After warning that he's not to be trusted, Vincent produces the cherished keepsake that Stephen gave Lilith as a gift. It's another betrayal and a big enough shock to cause Stephen to fall on his sword, or in this case a kitchen knife. Lilith is reduced to a catatonic state and Vincent begs his superiors to "help me."
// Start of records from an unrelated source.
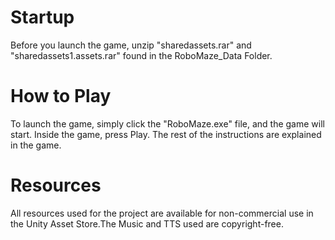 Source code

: # Startup
Before you launch the game, unzip "sharedassets.rar" and "sharedassets1.assets.rar" found in the RoboMaze_Data Folder.

# How to Play
To launch the game, simply click the "RoboMaze.exe" file, and the game will start.
Inside the game, press Play. The rest of the instructions are explained in the game.


# Resources
All resources used for the project are available for non-commercial use in the Unity Asset Store.The Music and TTS used are copyright-free.

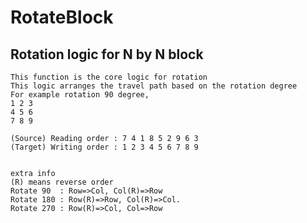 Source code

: # RotateBlock

## Rotation logic for N by N block 

	This function is the core logic for rotation
	This logic arranges the travel path based on the rotation degree
	For example rotation 90 degree,
	1 2 3 
	4 5 6
	7 8 9
	
	(Source) Reading order : 7 4 1 8 5 2 9 6 3
	(Target) Writing order : 1 2 3 4 5 6 7 8 9 
	
	
	extra info
	(R) means reverse order 
	Rotate 90  : Row=>Col, Col(R)=>Row
	Rotate 180 : Row(R)=>Row, Col(R)=>Col. 
	Rotate 270 : Row(R)=>Col, Col=>Row
		 
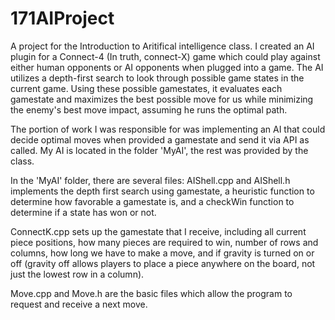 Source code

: # 171AIProject
A project for the Introduction to Aritifical intelligence class. I created an AI plugin for a Connect-4 (In truth, connect-X) game which could play against either human opponents or AI opponents when plugged into a game. The AI utilizes a depth-first search to look through possible game states in the current game. Using these possible gamestates, it evaluates each gamestate and maximizes the best possible move for us while minimizing the enemy's best move impact, assuming he runs the optimal path. 

The portion of work I was responsible for was implementing an AI that could decide optimal moves when provided a gamestate and send it  via API as called. My AI is located in the folder 'MyAI', the rest was provided by the class.

In the 'MyAI' folder, there are several files:
AIShell.cpp and AIShell.h implements the depth first search using gamestate, a heuristic function to determine how favorable a gamestate is, and a checkWin function to determine if a state has won or not. 

ConnectK.cpp sets up the gamestate that I receive, including all current piece positions, how many pieces are required to win, number of rows and columns, how long we have to make a move, and if gravity is turned on or off (gravity off allows players to place a piece anywhere on the board, not just the lowest row in a column).

Move.cpp and Move.h are the basic files which allow the program to request and receive a next move.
If you're into beautifully photographed movies about hot sick chicks, they don't come much better than Lilith. It was shot by Eugen Schufftan, the legendary visual effects artist who worked on Metropolis and Napoleon and later photographed the Siodmak Brothers Menschen am Sonntag, G.W. Pabst's L'Atlantide, Marcel Carne's Port of Shadows, Georges Franju's Eyes Without a Face, and Rossen's The Hustler (in addition to several uncredited turns for Douglas Sirk and Edgar G. Ulmer). There is not one bad frame in all of Lilith and you have Mr. Schufftan to thank for it. His gossamer whites, dampened grays, and forlorn blacks tell us more than the actor's pensive faces. It's best to have Rossen's bumpy vision filtered through Schufftan's shock absorbing lens.